Blume took the role of assistant yesterday to school peer, Mbali Titi, who bravely became the wheelchair volunteer.
It turned out to be an enlightening experience for all concerned.
Titi said the assignment gave her first-hand experience of how many daily tasks she takes for granted are not easy for those in wheelchairs.
“It was really good to be taken out of my comfort zone and to experience what people with disabilities face,” she said.
“I was immediately aware of how things which are simple for me are much more difficult for people in wheelchairs.
“It has also made me realise that there are some places people can’t access because of their disabilities.”

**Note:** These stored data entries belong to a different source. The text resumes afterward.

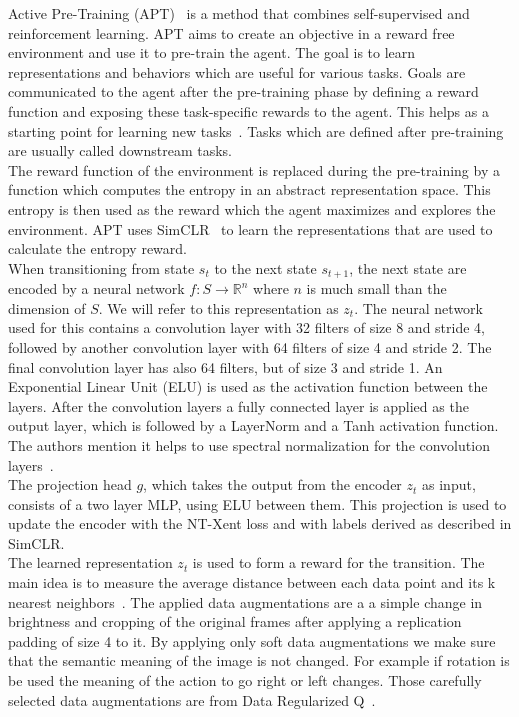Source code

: \documentclass{article}
\begin{document}
Active Pre-Training (APT)~\cite{DBLP:journals/corr/abs-2103-04551} is a method that combines self-supervised
and reinforcement learning. APT aims to create an objective in a reward free environment and use it to pre-train
the agent. The goal is to learn representations and behaviors which are useful for various tasks.
Goals are communicated to the agent after the pre-training phase by defining a reward function and
exposing these task-specific rewards to the agent. This helps as a starting point for learning new
tasks~\cite{DBLP:journals/corr/abs-2106-09226}. Tasks which are defined after pre-training are usually
called downstream tasks.\\
The reward function of the environment is replaced during the pre-training by a function
which computes the entropy in an abstract representation space. This entropy is then used as the reward
which the agent maximizes and explores the environment. APT uses
SimCLR~\cite{DBLP:journals/corr/abs-2002-05709} to learn the representations that are used
to calculate the entropy reward.\\
When transitioning from state $s_t$ to the next state $s_{t+1}$,
the next state are encoded by a neural network $f : S \xrightarrow{} \mathbb{R}^n$ where $n$ is much small than 
the dimension of $S$. We will refer to this representation as $z_t$.
The neural network used for this contains a convolution layer with 32 filters of size 8 and stride 4, followed by
another convolution layer with 64 filters of size 4 and stride 2. The final convolution layer has also 64 filters, but of
size 3 and stride 1. An Exponential Linear Unit (ELU) is used as the activation function between the layers.
After the convolution layers a fully connected layer is applied as the output layer, which is followed by 
a LayerNorm and a Tanh activation function. The authors mention it helps to use spectral normalization for the 
convolution layers~\cite{DBLP:journals/corr/abs-2103-04551}.\\
The projection head $g$, which takes the output from the encoder $z_t$ as input, consists of a two layer MLP, using ELU between them.
This projection is used to update the encoder with the NT-Xent loss and with labels derived as described in SimCLR.\\
The learned representation $z_{t}$ is used to form a reward for the transition. The main idea
is to measure the average distance between each data point and its k nearest neighbors~\cite{doi:10.1080/01966324.2003.10737616}.
The applied data augmentations are a a simple change in brightness and cropping of the original frames
after applying a replication padding of size 4 to it. By applying only soft data augmentations
we make sure that the semantic meaning of the image is not changed. For example if rotation
is be used the meaning of the action to go right or left changes. Those carefully selected
data augmentations are from Data Regularized Q~\cite{DBLP:journals/corr/abs-2004-13649}.
\end{document}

She added that there were a number of uncomfortable situations that she had had to confront.
“For example, the stares and looks I received from some people, as well as routine acts such as getting a product from a high shelf and getting in and out of a car.
“Also, I had to plan ahead as to which coffee shop I would go to, because certain coffee shops or centres that they are in are not wheelchair-friendly.”
Besides those low points, Titi said it had been extremely worthwhile to be part of something which had such a big impact.
“It really was good to be among a group of volunteers who were doing something positive to raise awareness of what people with disabilities face. So that was an overall highlight for me.”
The Interact Society has raised R5 500 to buy a wheelchair which will be donated to APD when the annual handover function is held on September 26.